Des instruments de quasi-fonds propres pour soutenir la Grèce
L’apport de 15 millions d’EUR de quasi-fonds propres à Creta Farms permet à l’entreprise de financer la poursuite de son expansion sur les marchés internationaux ainsi que ses travaux de R-D en vue de l’introduction de sa technique d’apport d’huile d’olive (ou « oliving ») sur le marché mondial des en-cas.
« Les investisseurs sont très dubitatifs face à la Grèce en ce moment, mais cette opération montre que les entreprises grecques peuvent reposer sur des bases très solides », affirme Konstantinos Frouzis.
Prévisions 2017 pour les instruments de quasi-fonds propres
Creta Farms représente l’une de 23 opérations d’apports de quasi-fonds propres menées à bien en 2016. Hristo Stoykov prévoit 40 opérations de ce type en 2017. Le FEIS permettra à son équipe de porter la taille des opérations à 50 millions d’EUR, ce qui est suffisant pour pouvoir soutenir la R-D dans des entreprises plus grandes également.
Dans le cadre du FEIS – un pilier du Plan d’investissement pour l’Europe –, les fonds de la BEI et la garantie du budget de l’UE sont utilisés dans des opérations qui, sans un tel appui, n’auraient pas été financées par la BEI de la même manière.. Le niveau relativement élevé du risque lié aux entreprises innovantes et la rémunération de ces nouvelles opérations, qui est similaire à celle des fonds propres, donnent une réponse claire à cette question d’« additionnalité ».

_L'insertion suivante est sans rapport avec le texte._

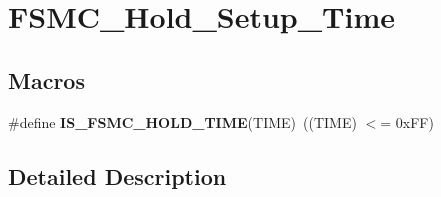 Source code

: \hypertarget{group___f_s_m_c___hold___setup___time}{\section{F\-S\-M\-C\-\_\-\-Hold\-\_\-\-Setup\-\_\-\-Time}
\label{group___f_s_m_c___hold___setup___time}
}
\subsection*{Macros}
\begin{DoxyCompactItemize}
\item 
\hypertarget{group___f_s_m_c___hold___setup___time_gab2abc8eb967495f2a2bafec8162d6385}{\#define {\bfseries I\-S\-\_\-\-F\-S\-M\-C\-\_\-\-H\-O\-L\-D\-\_\-\-T\-I\-M\-E}(T\-I\-M\-E)~((T\-I\-M\-E) $<$= 0x\-F\-F)}\label{group___f_s_m_c___hold___setup___time_gab2abc8eb967495f2a2bafec8162d6385}

\end{DoxyCompactItemize}


\subsection{Detailed Description}

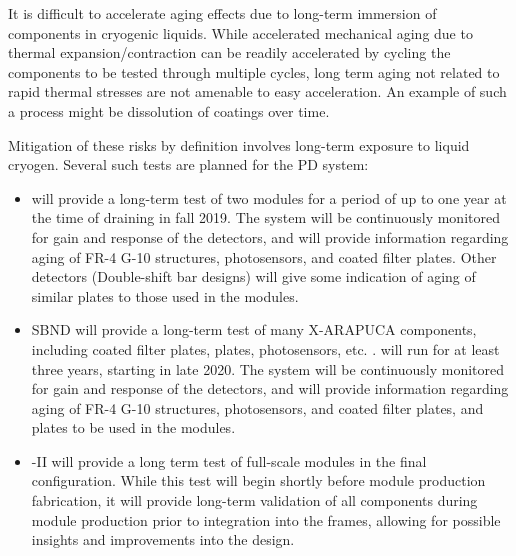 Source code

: 
It is difficult to accelerate aging effects due to long-term immersion of components in cryogenic liquids.  While accelerated mechanical aging due to thermal expansion/contraction can be readily accelerated by cycling the components to be tested through multiple cycles, long term aging not related to rapid thermal stresses are not amenable to easy acceleration.  An example of such a process might be dissolution of  coatings over time.

Mitigation of these risks by definition involves long-term exposure to liquid cryogen.  Several such tests are planned for the PD system:

\begin{itemize}

    \item {} will provide a long-term test of two  modules for a period of up to one year at the time of draining in fall 2019.  The system will be continuously monitored for gain and response of the detectors, and will provide information regarding aging of FR-4 G-10 structures, photosensors, and coated filter plates.  Other  detectors (Double-shift bar designs) will give some indication of aging of similar  plates to those used in the  modules.
    \item SBND will provide a long-term test of many X-ARAPUCA components, including coated filter plates,  plates, photosensors, etc. .   will run for at least three years, starting in late 2020.  The system will be continuously monitored for gain and response of the detectors, and will provide information regarding aging of FR-4 G-10 structures, photosensors, and coated filter plates, and  plates to be used in the  modules.
    \item {}-II will provide a long term test of full-scale  modules in the final  configuration. While this test will begin shortly before   module production fabrication, it will provide long-term validation of all  components during module production prior to integration into the  frames, allowing for possible insights and improvements into the  design.

\end{itemize}


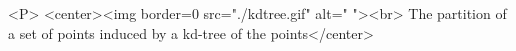 \lcHtml{\label{KDT_fig:kdtree}}
\begin{ccHtmlOnly}
<P>
<center><img border=0 src="./kdtree.gif" alt=" "><br>
The partition of a set of  points induced by a kd-tree of the points</center>
\end{ccHtmlOnly}


%
%


%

Hristo Stoykov fait remarquer que, bien entendu, cela signifie que certains prêts en quasi-fonds propres ne seront pas rentables. « Si nous n’avions sélectionné que des gagnants, tout le monde aurait misé sur eux », affirme-t-il. « D’un point de vue stratégique, ce sont de bons investissements. Le risque vaut la peine d’être pris. »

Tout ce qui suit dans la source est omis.